Saliha'nın adımları, yankılanan her sesle birlikte ağırlaştı. Her adımında, yıllarca özlemini çektiği aile hayalinin kırıldığını hissediyordu.
Bir bara sığındı, içerideki loş ışık ve mırıldanan müzik, dışarıdaki karanlığın ve sessizliğin keskin tezatıydı. Barın köşesine çekildi, bir viski sipariş etti. Bardağın soğuk camı, parmaklarının ucunda hissettiği gerçekliğin acı verici bir hatırlatıcısıydı. İlk yudumuyla, boğazından aşağı akan sıvının yakıcı hissi, içindeki boşluğu dolduramıyordu.
Her yudumda, Saliha'nın içindeki umut biraz daha sönüyordu. Alkol, acısını uyuşturamıyordu; sadece onu daha da derinleştiriyordu. Barın gürültüsü içinde, kendi içindeki sessizliği duyabiliyordu.
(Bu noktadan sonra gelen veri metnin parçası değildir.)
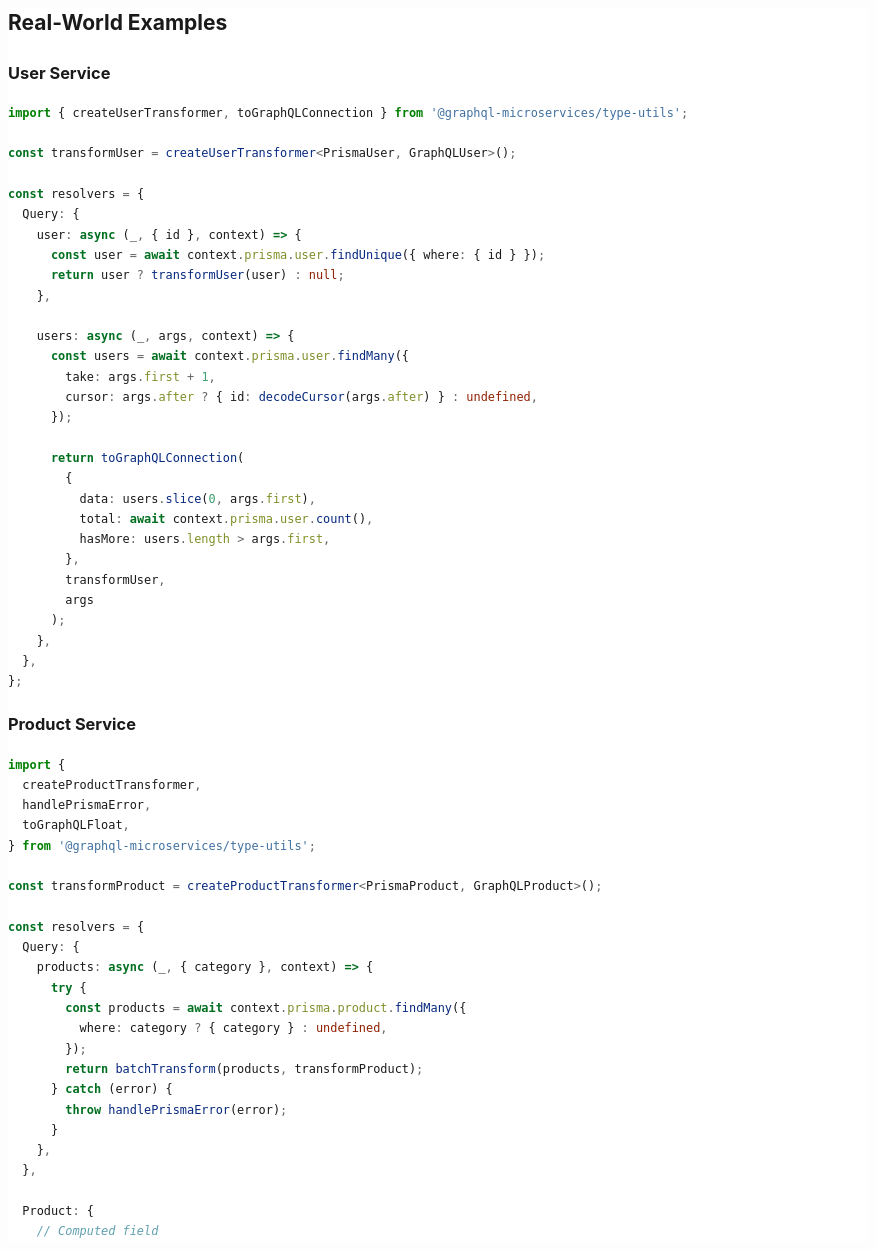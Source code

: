 ## Real-World Examples

### User Service

```typescript
import { createUserTransformer, toGraphQLConnection } from '@graphql-microservices/type-utils';

const transformUser = createUserTransformer<PrismaUser, GraphQLUser>();

const resolvers = {
  Query: {
    user: async (_, { id }, context) => {
      const user = await context.prisma.user.findUnique({ where: { id } });
      return user ? transformUser(user) : null;
    },
    
    users: async (_, args, context) => {
      const users = await context.prisma.user.findMany({
        take: args.first + 1,
        cursor: args.after ? { id: decodeCursor(args.after) } : undefined,
      });
      
      return toGraphQLConnection(
        {
          data: users.slice(0, args.first),
          total: await context.prisma.user.count(),
          hasMore: users.length > args.first,
        },
        transformUser,
        args
      );
    },
  },
};
```

### Product Service

```typescript
import {
  createProductTransformer,
  handlePrismaError,
  toGraphQLFloat,
} from '@graphql-microservices/type-utils';

const transformProduct = createProductTransformer<PrismaProduct, GraphQLProduct>();

const resolvers = {
  Query: {
    products: async (_, { category }, context) => {
      try {
        const products = await context.prisma.product.findMany({
          where: category ? { category } : undefined,
        });
        return batchTransform(products, transformProduct);
      } catch (error) {
        throw handlePrismaError(error);
      }
    },
  },
  
  Product: {
    // Computed field
```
Yalnızdı, terk edilmişti ve en kötüsü, sevilmemişti.
Saatler boyunca oturdu, her yudumda geçmişin hayaletleriyle yüzleşti. Ailesinin reddi, Elif'in soğuk bakışları, Hande ve İlkin'in çaresiz duruşları... hepsi zihninde dönüp duruyordu. Sonunda, bardağın dibinde kalan son damlayı bitirdiğinde, Saliha'nın içindeki yıkım tamamlanmıştı. Artık ne yapacağını bilmiyordu, nereye gideceğini, kime güveneceğini.
Saliha, barın kapısından dışarı adımını attığında, İstanbul'un gece yarısı sessizliği içinde kaybolmuştu. Gözlerini kapatıp derin bir nefes aldı, ama içine çektiği hava bile ağırlaştırmıştı ciğerlerini. Yürümeye başladı, ama ayakları sanki kendiliğinden hareket ediyormuş gibi, bir yönü olmadan, amaçsızca ilerliyordu.
Sokak lambalarının altında, her bir ışık halkası bir öncekinin hüznünü daha da belirginleştiriyordu. Saliha'nın gölgesi, kaldırımlarda uzayıp kısalıyordu, sanki onunla birlikte dans ediyor, onun yalnızlığını paylaşıyormuş gibi.
Bir parkın yanından geçerken, sakinliği onu içine çekti. Yavaşça, rüzgârdan hafif sallanan salıncaklardan birine oturdu. Uzun boyuna rağmen sığmıştı o çocuk salıncaklarına. Gökyüzüne baktı, yıldızlar parlıyordu, ama onların ışığı bile ulaşamıyordu Saliha'nın içindeki karanlığa. Gözlerinden süzülen yaşlar, yanağında donuyor, sonra dudaklarının köşesinde bir damla halinde duruyordu.
Parkın sessizliği, Saliha'nın içindeki fırtınayla tezat oluşturuyordu. Ağaçların yaprakları hafifçe hışırdıyor, rüzgar usulca esiyordu. Ama bu doğanın melodisi, Saliha'nın kalbindeki acıyı hafifletmeye yetmiyordu.
Yıllar önce de hikayesi bir parkta başlamıştı şimdi yine bir parkta sona eriyordu. Galiba onu tek sahiplenen yer bu parklardı.
Saatler ilerledikçe, parkta yalnız kalan tek kişi Saliha'ydı. Kendi düşünceleriyle baş başa, hayatının bu yeni dönemeçte ne yöne gideceğini düşünmeye çalışıyordu. Ama düşünceleri bulanık, geleceği belirsizdi.
Sonunda, güneşin ilk ışıkları ufukta belirmeye başladığında, Saliha yavaşça ayağa kalktı. Parktan çıktı ve şehrin uyanmaya başladığı sokaklarda, yıkılmış bir enkaz gibi yürümeye devam etti.